The First Group of Students With Intellectual Disabilities Gets Ready to Graduate From Kent State’s Career and Community Studies Program | Kent State University

The First Group of Students With Intellectual Disabilities Gets Ready to Graduate From Kent State’s Career and Community Studies Program

Maddie Morsefield is like any other high-achieving college senior at Kent State University. She is a straight-A student. Her résumé is filled with work experience and awards, and she is going through mock interviews to help her land that first job.

But what makes Morsefield extra special is that she is part of the first group of students with intellectual disabilities getting ready to graduate after completing a four-year program at Kent State. 

Watch a video about Kent State’s Career and Community Studies Program and its first graduates.

“My strength is being kind, being smart, being elegant, being respectful to each other and being a really good leader,” said Morsefield with a smile.

She is one of 20 students in Kent State’s Career and Community Studies Program. Kent State is one of 27 universities nationwide offering the program, which was funded by a federal grant for its first four years. Next school year, students will pay tuition similar to what degree-seeking students pay.

The program is designed to provide an education that was not otherwise offered after high school.

“What research shows is that students always do better when they’re with their typical peers,” said Tom Hoza, Ph.D., Kent State’s director of outreach and employment for the Career and Community Services Program. “And where do a lot of their typical peers go? They go on to postsecondary education, colleges and universities.”
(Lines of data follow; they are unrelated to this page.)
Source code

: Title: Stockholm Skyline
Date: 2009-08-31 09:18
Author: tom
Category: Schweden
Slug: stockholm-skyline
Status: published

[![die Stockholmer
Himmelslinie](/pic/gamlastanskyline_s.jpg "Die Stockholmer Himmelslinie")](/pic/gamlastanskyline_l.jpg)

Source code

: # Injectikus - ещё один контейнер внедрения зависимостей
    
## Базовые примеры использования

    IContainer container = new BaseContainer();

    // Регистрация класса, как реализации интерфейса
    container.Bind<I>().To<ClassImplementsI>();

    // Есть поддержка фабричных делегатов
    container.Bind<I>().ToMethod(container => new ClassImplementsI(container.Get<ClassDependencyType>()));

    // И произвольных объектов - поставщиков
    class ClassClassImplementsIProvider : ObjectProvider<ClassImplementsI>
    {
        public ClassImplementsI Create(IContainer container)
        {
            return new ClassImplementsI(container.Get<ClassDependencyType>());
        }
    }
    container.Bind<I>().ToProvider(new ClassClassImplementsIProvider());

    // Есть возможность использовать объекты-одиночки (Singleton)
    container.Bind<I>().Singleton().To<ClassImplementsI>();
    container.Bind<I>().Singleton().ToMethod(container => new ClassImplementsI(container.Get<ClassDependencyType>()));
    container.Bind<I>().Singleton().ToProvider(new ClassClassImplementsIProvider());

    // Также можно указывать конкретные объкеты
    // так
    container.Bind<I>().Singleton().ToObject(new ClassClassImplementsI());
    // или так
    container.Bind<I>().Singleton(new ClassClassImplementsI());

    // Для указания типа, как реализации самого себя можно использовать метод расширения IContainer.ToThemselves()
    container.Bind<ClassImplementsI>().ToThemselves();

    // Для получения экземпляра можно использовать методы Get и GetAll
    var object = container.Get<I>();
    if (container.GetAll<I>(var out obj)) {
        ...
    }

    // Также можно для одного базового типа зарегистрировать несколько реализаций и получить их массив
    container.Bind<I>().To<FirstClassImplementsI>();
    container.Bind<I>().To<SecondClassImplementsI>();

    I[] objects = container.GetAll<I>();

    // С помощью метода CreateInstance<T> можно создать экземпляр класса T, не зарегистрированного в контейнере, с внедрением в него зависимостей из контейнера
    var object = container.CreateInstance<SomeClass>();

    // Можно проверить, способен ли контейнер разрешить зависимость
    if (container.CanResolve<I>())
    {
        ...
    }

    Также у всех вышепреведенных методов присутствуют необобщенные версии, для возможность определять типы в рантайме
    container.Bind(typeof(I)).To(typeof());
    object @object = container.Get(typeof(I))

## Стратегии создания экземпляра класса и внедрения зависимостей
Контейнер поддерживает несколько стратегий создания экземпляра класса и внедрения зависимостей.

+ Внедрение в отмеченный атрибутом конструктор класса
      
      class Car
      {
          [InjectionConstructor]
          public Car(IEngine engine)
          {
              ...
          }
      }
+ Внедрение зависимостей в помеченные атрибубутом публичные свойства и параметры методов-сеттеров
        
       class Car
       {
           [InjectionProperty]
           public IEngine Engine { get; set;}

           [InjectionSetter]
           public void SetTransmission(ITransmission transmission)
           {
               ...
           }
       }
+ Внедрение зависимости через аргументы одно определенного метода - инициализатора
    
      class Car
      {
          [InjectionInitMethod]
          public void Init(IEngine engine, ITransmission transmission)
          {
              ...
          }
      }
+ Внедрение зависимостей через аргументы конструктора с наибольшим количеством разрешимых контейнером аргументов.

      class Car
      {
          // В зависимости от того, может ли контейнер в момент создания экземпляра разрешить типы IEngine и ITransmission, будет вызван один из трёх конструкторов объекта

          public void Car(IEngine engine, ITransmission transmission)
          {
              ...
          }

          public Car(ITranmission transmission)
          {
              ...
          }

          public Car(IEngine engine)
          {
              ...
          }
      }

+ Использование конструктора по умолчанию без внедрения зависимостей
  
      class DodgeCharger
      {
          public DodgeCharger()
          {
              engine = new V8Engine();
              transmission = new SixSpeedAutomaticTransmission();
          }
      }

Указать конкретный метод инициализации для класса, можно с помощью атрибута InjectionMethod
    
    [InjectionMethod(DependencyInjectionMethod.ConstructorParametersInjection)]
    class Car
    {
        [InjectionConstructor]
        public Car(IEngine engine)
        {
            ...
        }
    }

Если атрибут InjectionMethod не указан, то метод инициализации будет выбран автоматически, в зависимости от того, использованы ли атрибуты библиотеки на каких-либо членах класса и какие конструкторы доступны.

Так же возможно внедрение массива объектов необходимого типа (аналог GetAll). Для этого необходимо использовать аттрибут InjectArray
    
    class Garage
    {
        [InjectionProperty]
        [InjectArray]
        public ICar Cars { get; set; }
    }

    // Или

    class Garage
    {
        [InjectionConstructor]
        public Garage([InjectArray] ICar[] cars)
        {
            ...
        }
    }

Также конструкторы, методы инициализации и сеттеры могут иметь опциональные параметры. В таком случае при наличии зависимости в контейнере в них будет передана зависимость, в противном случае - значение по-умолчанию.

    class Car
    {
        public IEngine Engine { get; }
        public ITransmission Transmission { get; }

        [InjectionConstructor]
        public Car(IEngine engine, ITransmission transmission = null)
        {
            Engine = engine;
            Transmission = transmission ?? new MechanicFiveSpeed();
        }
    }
The program focuses on three areas starting with academics, where college classes are modified to fit each student’s needs.

The program also promotes independent living. Students who qualify live in the  College of Education, Health and Human Services Living-Learning Community in a residence hall designed for students in the college.

Lastly, the program nurtures career development. Students not only work on campus, but also in the community through internships that help improve their work and social skills.

“It’s been so exciting to see everyone grow socially, academically and in their career field,” Hoza said.

The students will graduate May 5, 2015. Instead of a college diploma, they will receive a record of completion and go through their own commencement-like ceremony in the Kent State Student Kiva for completing the non-degree, four-year college experience.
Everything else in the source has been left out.